▶ _THE PROBLEM_
Please return every line from the entries that has the string "normal" in it.

▶ _GIVEN INFORMATION_
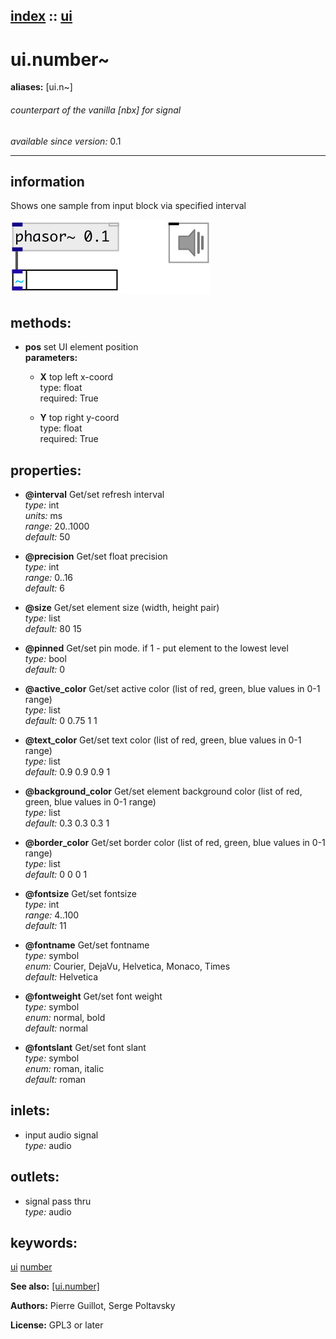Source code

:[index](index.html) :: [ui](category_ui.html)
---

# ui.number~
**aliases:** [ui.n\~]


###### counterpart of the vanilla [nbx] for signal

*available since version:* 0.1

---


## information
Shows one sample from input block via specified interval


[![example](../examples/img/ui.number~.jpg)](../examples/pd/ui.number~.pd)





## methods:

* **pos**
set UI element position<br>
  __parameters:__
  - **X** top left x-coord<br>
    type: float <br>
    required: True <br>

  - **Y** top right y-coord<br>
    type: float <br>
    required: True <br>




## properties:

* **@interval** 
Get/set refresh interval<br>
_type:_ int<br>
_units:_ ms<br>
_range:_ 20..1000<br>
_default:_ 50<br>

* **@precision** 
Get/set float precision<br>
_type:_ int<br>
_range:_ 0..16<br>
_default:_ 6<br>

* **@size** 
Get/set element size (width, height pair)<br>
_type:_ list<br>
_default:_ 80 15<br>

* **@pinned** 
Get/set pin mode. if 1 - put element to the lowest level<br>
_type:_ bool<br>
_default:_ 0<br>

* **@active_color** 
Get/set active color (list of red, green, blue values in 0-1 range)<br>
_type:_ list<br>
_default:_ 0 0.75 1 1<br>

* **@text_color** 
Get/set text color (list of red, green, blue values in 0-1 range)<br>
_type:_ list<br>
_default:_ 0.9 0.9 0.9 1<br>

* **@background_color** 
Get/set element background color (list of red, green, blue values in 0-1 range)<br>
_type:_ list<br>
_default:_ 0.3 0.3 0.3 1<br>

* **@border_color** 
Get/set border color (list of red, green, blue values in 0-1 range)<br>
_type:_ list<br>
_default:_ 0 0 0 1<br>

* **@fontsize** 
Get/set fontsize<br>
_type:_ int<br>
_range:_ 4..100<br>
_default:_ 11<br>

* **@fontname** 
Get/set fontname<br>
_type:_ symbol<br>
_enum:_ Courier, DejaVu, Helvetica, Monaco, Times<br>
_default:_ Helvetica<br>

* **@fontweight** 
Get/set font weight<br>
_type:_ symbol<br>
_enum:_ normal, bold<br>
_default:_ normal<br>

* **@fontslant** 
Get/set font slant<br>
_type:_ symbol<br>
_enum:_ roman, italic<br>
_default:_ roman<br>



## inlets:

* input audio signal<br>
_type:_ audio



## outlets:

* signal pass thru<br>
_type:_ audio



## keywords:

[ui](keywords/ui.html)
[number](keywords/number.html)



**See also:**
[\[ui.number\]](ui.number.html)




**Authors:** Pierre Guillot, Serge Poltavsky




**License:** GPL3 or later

▶ _RESPONSE AREA_
_enum:_ normal, bold<br>
_default:_ normal<br>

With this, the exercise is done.